There’s something inherently cool about really big trucks. Just ask Donald Trump.
After his 2017 inauguration, the President of the United States climbed aboard a semi, honking its horn with all the joy of a six-year-old.
Pack that big truck full of super high-tech equipment that lets it drive all by itself and suddenly that mammoth of a vehicle becomes even cooler.
That’s what defense contracting company Kratos Defense and Security Solutions is doing, and their work is saving lives. Not yet clear is how many, but every year at least 500 people are killed while conducting work on roads and highways, as a result of oncoming vehicular traffic plowing into them.

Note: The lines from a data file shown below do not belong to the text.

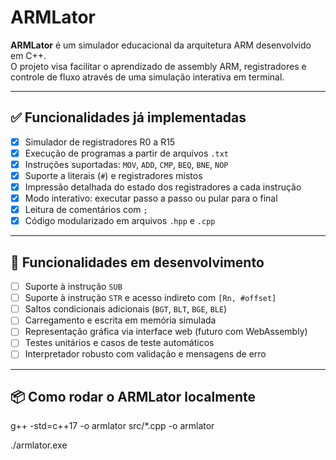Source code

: # ARMLator

**ARMLator** é um simulador educacional da arquitetura ARM desenvolvido em C++.  
O projeto visa facilitar o aprendizado de assembly ARM, registradores e controle de fluxo através de uma simulação interativa em terminal.

---

## ✅ Funcionalidades já implementadas

- [x] Simulador de registradores R0 a R15
- [x] Execução de programas a partir de arquivos `.txt`
- [x] Instruções suportadas: `MOV`, `ADD`, `CMP`, `BEQ`, `BNE`, `NOP`
- [x] Suporte a literais (`#`) e registradores mistos
- [x] Impressão detalhada do estado dos registradores a cada instrução
- [x] Modo interativo: executar passo a passo ou pular para o final
- [x] Leitura de comentários com `;`
- [x] Código modularizado em arquivos `.hpp` e `.cpp`

---

## 🔧 Funcionalidades em desenvolvimento

- [ ] Suporte à instrução `SUB`
- [ ] Suporte à instrução `STR` e acesso indireto com `[Rn, #offset]`
- [ ] Saltos condicionais adicionais (`BGT`, `BLT`, `BGE`, `BLE`)
- [ ] Carregamento e escrita em memória simulada
- [ ] Representação gráfica via interface web (futuro com WebAssembly)
- [ ] Testes unitários e casos de teste automáticos
- [ ] Interpretador robusto com validação e mensagens de erro

---

## 📦 Como rodar o ARMLator localmente

g++ -std=c++17 -o armlator src/*.cpp -o armlator

./armlator.exe

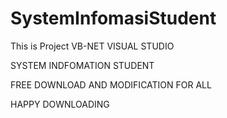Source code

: # SystemInfomasiStudent
This is Project VB-NET  VISUAL STUDIO

SYSTEM INDFOMATION STUDENT

FREE DOWNLOAD AND MODIFICATION FOR ALL

HAPPY DOWNLOADING
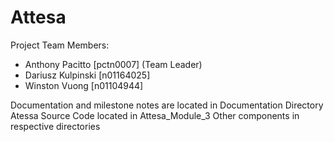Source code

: # Attesa

Project Team Members:

- Anthony Pacitto [pctn0007] (Team Leader)
- Dariusz Kulpinski [n01164025]
- Winston Vuong [n01104944]

Documentation and milestone notes are located in Documentation Directory
Atessa Source Code located in Attesa_Module_3
Other components in respective directories
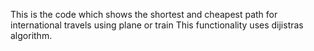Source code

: This is the code which shows the shortest and cheapest path for international travels using plane or train
This functionality uses dijistras algorithm.

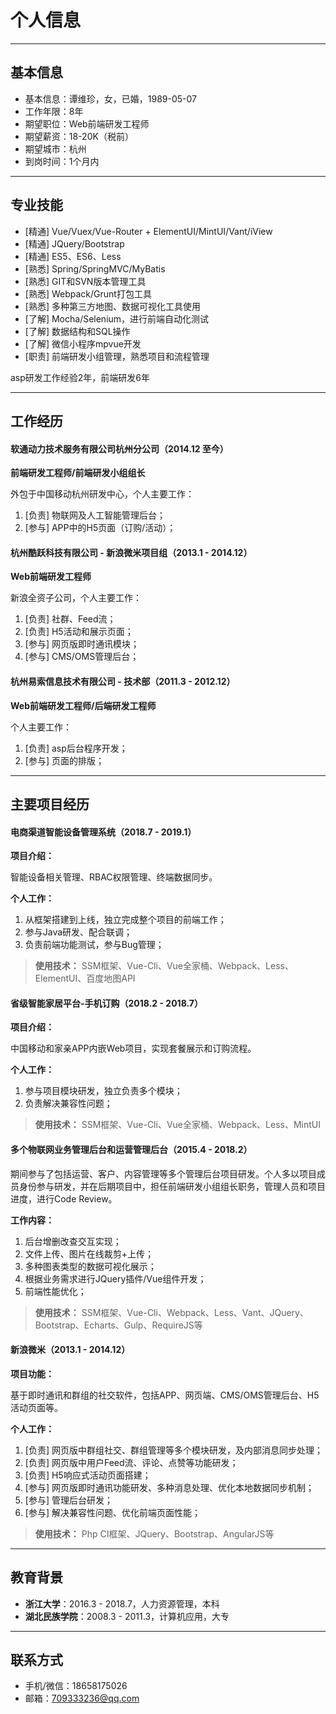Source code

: # 个人信息

---

## 基本信息

- 基本信息：谭维珍，女，已婚，1989-05-07
- 工作年限：8年
- 期望职位：Web前端研发工程师
- 期望薪资：18-20K（税前）
- 期望城市：杭州
- 到岗时间：1个月内

---

## 专业技能

- [精通] Vue/Vuex/Vue-Router + ElementUI/MintUI/Vant/iView
- [精通] JQuery/Bootstrap
- [精通] ES5、ES6、Less 
- [熟悉] Spring/SpringMVC/MyBatis
- [熟悉] GIT和SVN版本管理工具
- [熟悉] Webpack/Grunt打包工具
- [熟悉] 多种第三方地图、数据可视化工具使用
- [了解] Mocha/Selenium，进行前端自动化测试
- [了解] 数据结构和SQL操作
- [了解] 微信小程序mpvue开发
- [职责] 前端研发小组管理，熟悉项目和流程管理

asp研发工作经验2年，前端研发6年

---

## 工作经历

#### 软通动力技术服务有限公司杭州分公司（2014.12 至今）

**前端研发工程师/前端研发小组组长**

外包于中国移动杭州研发中心，个人主要工作：

1. [负责] 物联网及人工智能管理后台；
2. [参与] APP中的H5页面（订购/活动）；


#### 杭州酷跃科技有限公司 - 新浪微米项目组（2013.1 - 2014.12）

**Web前端研发工程师**

新浪全资子公司，个人主要工作：

1. [负责] 社群、Feed流；
2. [负责] H5活动和展示页面；
3. [参与] 网页版即时通讯模块；
4. [参与] CMS/OMS管理后台；


#### 杭州易索信息技术有限公司 - 技术部（2011.3 - 2012.12）

**Web前端研发工程师/后端研发工程师**

个人主要工作：

1. [负责] asp后台程序开发；
2. [参与] 页面的排版；

---

## 主要项目经历

#### 电商渠道智能设备管理系统（2018.7 - 2019.1）

**项目介绍：**

智能设备相关管理、RBAC权限管理、终端数据同步。

**个人工作：**
1. 从框架搭建到上线，独立完成整个项目的前端工作；
2. 参与Java研发、配合联调；
3. 负责前端功能测试，参与Bug管理；

> **使用技术：**
> SSM框架、Vue-Cli、Vue全家桶、Webpack、Less、ElementUI、百度地图API

#### 省级智能家居平台-手机订购（2018.2 - 2018.7）

**项目介绍：**

中国移动和家亲APP内嵌Web项目，实现套餐展示和订购流程。

**个人工作：**
1. 参与项目模块研发，独立负责多个模块；
2. 负责解决兼容性问题；

> **使用技术：**
> SSM框架、Vue-Cli、Vue全家桶、Webpack、Less、MintUI


#### 多个物联网业务管理后台和运营管理后台（2015.4 - 2018.2）

期间参与了包括运营、客户、内容管理等多个管理后台项目研发。个人多以项目成员身份参与研发，并在后期项目中，担任前端研发小组组长职务，管理人员和项目进度，进行Code Review。

**工作内容：**

1. 后台增删改查交互实现；
2. 文件上传、图片在线裁剪+上传；
3. 多种图表类型的数据可视化展示；
4. 根据业务需求进行JQuery插件/Vue组件开发；
5. 前端性能优化；

> **使用技术：**
> SSM框架、Vue-Cli、Webpack、Less、Vant、JQuery、Bootstrap、Echarts、Gulp、RequireJS等


#### 新浪微米（2013.1 - 2014.12）

**项目功能：**

基于即时通讯和群组的社交软件，包括APP、网页端、CMS/OMS管理后台、H5活动页面等。

**个人工作：**
1. [负责] 网页版中群组社交、群组管理等多个模块研发，及内部消息同步处理；
2. [负责] 网页版中用户Feed流、评论、点赞等功能研发；
3. [负责] H5响应式活动页面搭建；
3. [参与] 网页版即时通讯功能研发、多种消息处理、优化本地数据同步机制；
4. [参与] 管理后台研发；
5. [参与] 解决兼容性问题、优化前端页面性能；

> **使用技术：**
> Php CI框架、JQuery、Bootstrap、AngularJS等

---

## 教育背景

- **浙江大学**：2016.3 - 2018.7，人力资源管理，本科
- **湖北民族学院**：2008.3 - 2011.3，计算机应用，大专

---

## 联系方式

- 手机/微信：18658175026
- 邮箱：709333236@qq.com
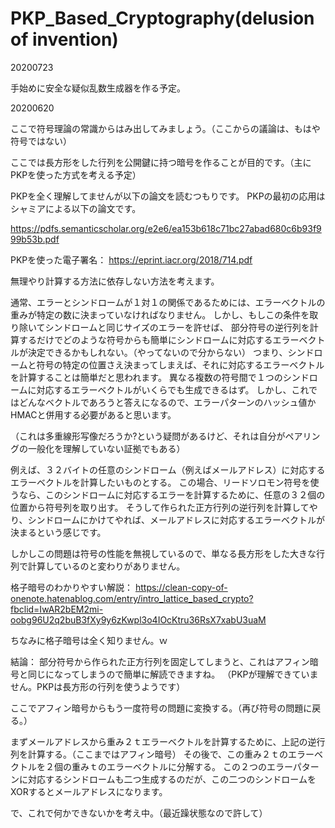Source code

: # PKP_Based_Cryptography(delusion of invention)

20200723

手始めに安全な疑似乱数生成器を作る予定。


20200620

ここで符号理論の常識からはみ出してみましょう。（ここからの議論は、もはや符号ではない）

ここでは長方形をした行列を公開鍵に持つ暗号を作ることが目的です。（主にPKPを使った方式を考える予定）

PKPを全く理解してませんが以下の論文を読むつもりです。
PKPの最初の応用はシャミアによる以下の論文です。

https://pdfs.semanticscholar.org/e2e6/ea153b618c71bc27abad680c6b93f999b53b.pdf

PKPを使った電子署名：
https://eprint.iacr.org/2018/714.pdf


無理やり計算する方法に依存しない方法を考えます。

通常、エラーとシンドロームが１対１の関係であるためには、エラーベクトルの重みが特定の数に決まっていなければなりません。
しかし、もしこの条件を取り除いてシンドロームと同じサイズのエラーを許せば、
部分符号の逆行列を計算するだけでどのような符号からも簡単にシンドロームに対応するエラーベクトルが決定できるかもしれない。（やってないので分からない）
つまり、シンドロームと符号の特定の位置さえ決まってしまえば、それに対応するエラーベクトルを計算することは簡単だと思われます。
異なる複数の符号間で１つのシンドロームに対応するエラーベクトルがいくらでも生成できるはず。
しかし、これではどんなベクトルであろうと答えになるので、エラーパターンのハッシュ値かHMACと併用する必要があると思います。

（これは多重線形写像だろうか?という疑問があるけど、それは自分がペアリングの一般化を理解していない証拠でもある）

例えば、３２バイトの任意のシンドローム（例えばメールアドレス）に対応するエラーベクトルを計算したいものとする。
この場合、リードソロモン符号を使うなら、このシンドロームに対応するエラーを計算するために、任意の３２個の位置から符号列を取り出す。
そうして作られた正方行列の逆行列を計算してやり、シンドロームにかけてやれば、メールアドレスに対応するエラーベクトルが決まるという感じです。

しかしこの問題は符号の性能を無視しているので、単なる長方形をした大きな行列で計算しているのと変わりがありません。

格子暗号のわかりやすい解説：
https://clean-copy-of-onenote.hatenablog.com/entry/intro_lattice_based_crypto?fbclid=IwAR2bEM2mi-oobg96U2q2buB3fXy9y6zKwpl3o4IOcKtru36RsX7xabU3uaM

ちなみに格子暗号は全く知りません。ｗ

結論：
部分符号から作られた正方行列を固定してしまうと、これはアフィン暗号と同じになってしまうので簡単に解読できますね。
（PKPが理解できていません。PKPは長方形の行列を使うようです）

ここでアフィン暗号からもう一度符号の問題に変換する。（再び符号の問題に戻る。）

まずメールアドレスから重み２ｔエラーベクトルを計算するために、上記の逆行列を計算する。（ここまではアフィン暗号）
その後で、この重み２ｔのエラーベクトルを２個の重みｔのエラーベクトルに分解する。
この２つのエラーパターンに対応するシンドロームも二つ生成するのだが、この二つのシンドロームをXORするとメールアドレスになります。

で、これで何かできないかを考え中。（最近躁状態なので許して）

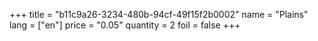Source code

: +++
title = "b11c9a26-3234-480b-94cf-49f15f2b0002"
name = "Plains"
lang = ["en"]
price = "0.05"
quantity = 2
foil = false
+++
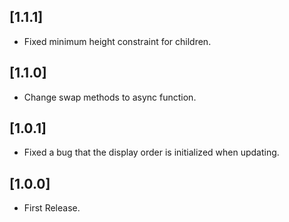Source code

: ## [1.1.1]
- Fixed minimum height constraint for children.

## [1.1.0]
- Change swap methods to async function.

## [1.0.1]
- Fixed a bug that the display order is initialized when updating.

## [1.0.0]
- First Release.
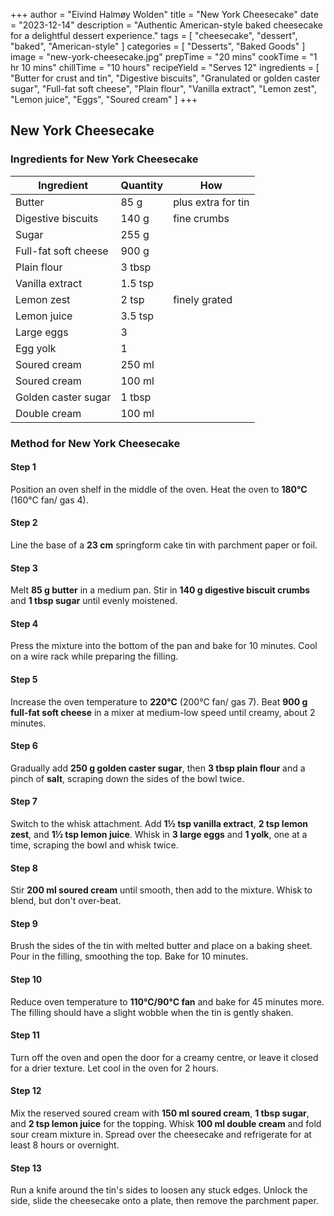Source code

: +++
author = "Eivind Halmøy Wolden"
title = "New York Cheesecake"
date = "2023-12-14"
description = "Authentic American-style baked cheesecake for a delightful dessert experience."
tags = [
    "cheesecake",
    "dessert",
    "baked",
    "American-style"
]
categories = [
    "Desserts",
    "Baked Goods"
]
image = "new-york-cheesecake.jpg"
prepTime = "20 mins"
cookTime = "1 hr 10 mins"
chillTime = "10 hours"
recipeYield = "Serves 12"
ingredients = [
    "Butter for crust and tin",
    "Digestive biscuits",
    "Granulated or golden caster sugar",
    "Full-fat soft cheese",
    "Plain flour",
    "Vanilla extract",
    "Lemon zest",
    "Lemon juice",
    "Eggs",
    "Soured cream"
]
+++

## New York Cheesecake
### Ingredients for New York Cheesecake
Ingredient | Quantity | How
---|---|---
Butter | 85 g | plus extra for tin
Digestive biscuits | 140 g | fine crumbs
Sugar |  255 g | 
Full-fat soft cheese | 900 g | 
Plain flour | 3 tbsp | 
Vanilla extract | 1.5 tsp | 
Lemon zest | 2 tsp | finely grated
Lemon juice | 3.5 tsp | 
Large eggs | 3 | 
Egg yolk | 1 | 
Soured cream | 250 ml | 
Soured cream | 100 ml | 
Golden caster sugar | 1 tbsp | 
Double cream | 100 ml |

### Method for New York Cheesecake
#### Step 1
Position an oven shelf in the middle of the oven. Heat the oven to **180°C** (160°C fan/ gas 4).

#### Step 2
Line the base of a **23 cm** springform cake tin with parchment paper or foil.

#### Step 3
Melt **85 g butter** in a medium pan. Stir in **140 g digestive biscuit crumbs** and **1 tbsp sugar** until evenly moistened.

#### Step 4
Press the mixture into the bottom of the pan and bake for 10 minutes. Cool on a wire rack while preparing the filling.

#### Step 5
Increase the oven temperature to **220°C** (200°C fan/ gas 7). Beat **900 g full-fat soft cheese** in a mixer at medium-low speed until creamy, about 2 minutes.

#### Step 6
Gradually add **250 g golden caster sugar**, then **3 tbsp plain flour** and a pinch of **salt**, scraping down the sides of the bowl twice.

#### Step 7
Switch to the whisk attachment. Add **1½ tsp vanilla extract**, **2 tsp lemon zest**, and **1½ tsp lemon juice**. Whisk in **3 large eggs** and **1 yolk**, one at a time, scraping the bowl and whisk twice.

#### Step 8
Stir **200 ml soured cream** until smooth, then add to the mixture. Whisk to blend, but don't over-beat.

#### Step 9
Brush the sides of the tin with melted butter and place on a baking sheet. Pour in the filling, smoothing the top. Bake for 10 minutes.

#### Step 10
Reduce oven temperature to **110°C/90°C fan** and bake for 45 minutes more. The filling should have a slight wobble when the tin is gently shaken.

#### Step 11
Turn off the oven and open the door for a creamy centre, or leave it closed for a drier texture. Let cool in the oven for 2 hours.

#### Step 12
Mix the reserved soured cream with **150 ml soured cream**, **1 tbsp sugar**, and **2 tsp lemon juice** for the topping. Whisk **100 ml double cream** and fold sour cream mixture in. Spread over the cheesecake and refrigerate for at least 8 hours or overnight.

#### Step 13
Run a knife around the tin's sides to loosen any stuck edges. Unlock the side, slide the cheesecake onto a plate, then remove the parchment paper.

Kratos is equipping attenuation trucks with autonomous vehicle technology to protect workers from getting hit by staging the unmanned vehicles behind work crews. The company showed off its live-saving tech creation at the 2018 Florida Automated Vehicle Summit in Tampa this week.
Attenuator trucks are built with shock-absorbing buffers on the back and around the vehicle. A driver follows work crews and waits in the truck as a barrier to protect against oncoming traffic. But that driver is basically a sitting duck as the vehicles’ sole purpose is precisely to wait to be hit.
“A truck got hit, and the driver was airlifted from the crash, but someone still had to get in that truck,” said Rob Roy, president of Royal Truck and Equipment, an attenuation truck manufacturer. “No one wanted to get back in that truck.”
Now they don’t necessarily have to.
Kratos retrofits the already hardened trucks with a series of radar, lidar, sensors and high-powered GPS technology to allow the truck to follow behind a manned “lead” vehicle without a driver operating it.
Lidar uses laser light pulses to detect objects, while radar uses radio waves. Combined, the two create a robust vision of what is surrounding the device sending out the respective lidar and radar signals.
The trucks use sensors to maintain a set distance behind the lead vehicle. Radar and lidar along with GPS coordinates that keep track of location within just inches keep the truck in its lane and detect potential road hazards.
The truck follows GPS “breadcrumbs” from the lead vehicle to maintain course. When the lead slows down, it slows down.
The truck is also equipped with a series of panic buttons, not surprisingly giant red buttons, to stop the truck in an emergency. The lead vehicle driver also has access to a kill switch.
The technology is not quite advanced enough to drive without its lead, but it’s not intended to.
The fully automated attenuator trucks are one of a growing number of examples that driverless technology is already here. The same technology used to allow the buffer trucks to follow manned vehicles to keep them safe is only a few tweaks away from being able to navigate roads and highways without a manned guide.
Kratos offered rides in the truck along a closed portion of the Lee Roy Selmon Expressway’s reverse express lanes near downtown Tampa. Passengers get a literal front row seat to a vehicle that, once properly programmed, took on a mind of its own.
Thumb inserts on the steering wheel allow the wheel to move freely without human intervention. Cables on the gas and brake pedals made it look like a ghost was in control as they depressed seemingly by magic.
The entire experience was not unlike sitting in the passenger seat of a normal truck. The engine roared just the same. The vehicle maintained course and sped up and slowed down accordingly. In perhaps an extra realistic twist, if you happen to ride during heavy braking, the truck does not brake nicely.
That’s also by design. If the truck needs to stop, it’s going to stop. And with no one riding in the cab, a hard stop isn’t a big deal.